Thursday, September 14, 2017

Seavers In The News - Warren T. Seaver Dies in Vermont in 1902

It's time for another edition of "Seavers in the News" - a semi-regular feature from the historical newspapers about persons with the surname Seaver that are interesting, useful, fun, macabre, or add information to my family tree database.

This week's entry is from the St. Albans [Vermont] Daily Messenger dated 8 November 1902:

The transcription of this article is:

"Warren T. Seaver

"Warren T. Seaver, of Stowe, died Friday of Bright's disease.  The funeral will be held tomorrow afternoon at 2 o'clock.  

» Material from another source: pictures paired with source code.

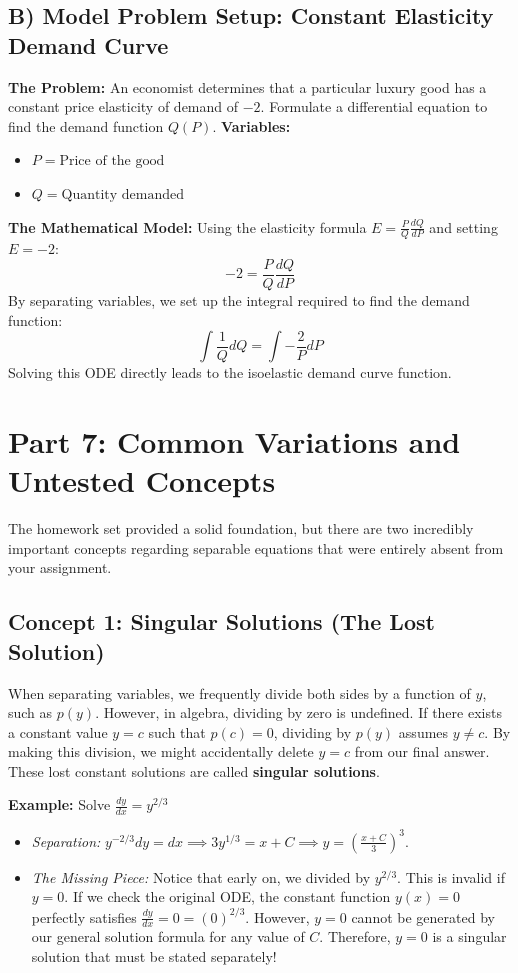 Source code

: \documentclass[11pt]{article}
\begin{document}
\subsection{B) Model Problem Setup: Constant Elasticity Demand Curve}
\textbf{The Problem:} An economist determines that a particular luxury good has a constant price elasticity of demand of $-2$. Formulate a differential equation to find the demand function $Q(P)$. 
\newline
\textbf{Variables:}
\begin{itemize}
    \item $P = \text{Price of the good}$
    \item $Q = \text{Quantity demanded}$
\end{itemize}
\textbf{The Mathematical Model:}
Using the elasticity formula $E = \frac{P}{Q}\frac{dQ}{dP}$ and setting $E = -2$:
\[ -2 = \frac{P}{Q} \frac{dQ}{dP} \]
By separating variables, we set up the integral required to find the demand function:
\[ \int \frac{1}{Q} dQ = \int -\frac{2}{P} dP \]
Solving this ODE directly leads to the isoelastic demand curve function.

\newpage
\section{Part 7: Common Variations and Untested Concepts}

The homework set provided a solid foundation, but there are two incredibly important concepts regarding separable equations that were entirely absent from your assignment.

\subsection{Concept 1: Singular Solutions (The Lost Solution)}
When separating variables, we frequently divide both sides by a function of $y$, such as $p(y)$. However, in algebra, dividing by zero is undefined. If there exists a constant value $y = c$ such that $p(c) = 0$, dividing by $p(y)$ assumes $y \neq c$. By making this division, we might accidentally delete $y = c$ from our final answer. These lost constant solutions are called \textbf{singular solutions}.

\textbf{Example:} Solve $\frac{dy}{dx} = y^{2/3}$
\begin{itemize}
    \item \textit{Separation:} $y^{-2/3}dy = dx \implies 3y^{1/3} = x + C \implies y = \left( \frac{x+C}{3} \right)^3$.
    \item \textit{The Missing Piece:} Notice that early on, we divided by $y^{2/3}$. This is invalid if $y = 0$. If we check the original ODE, the constant function $y(x) = 0$ perfectly satisfies $\frac{dy}{dx} = 0 = (0)^{2/3}$. However, $y=0$ cannot be generated by our general solution formula for any value of $C$. Therefore, $y=0$ is a singular solution that must be stated separately!
\end{itemize}
\end{document}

"Mr. Seaver had been in failing health for several years and had been confined to the house about six weeks.  He was 71 years old, and had always resided in Stowe.  He was well known as a music teacher for many years and was an organist of ability.  He was a painter by trade.  His wife, Mary M. Straw, died about ten years ago, and since then Mr. Seaver had lived alone until within a year at his home in the lower village.  During the war Mr. Seaver served as musician in the Second Brigade Band."

The source citation for this obituary is:

"Recent Deaths," obituary, St. Albans [Vermont] Daily Messenger, 8 November 1902, page 3, Warren T. Seaver obituary; GenealogyBank ( : accessed 14 September 2017), Newspaper Archives.

So who was Warren T. Seaver, who died at age 71 in 1902 in Stowe, Vermont?  I didn't find that name in my RootsMagic database with over 5,000 Seaver persons.  The obituary had an excellent clue, the maiden name of his wife who died ten years earlier. 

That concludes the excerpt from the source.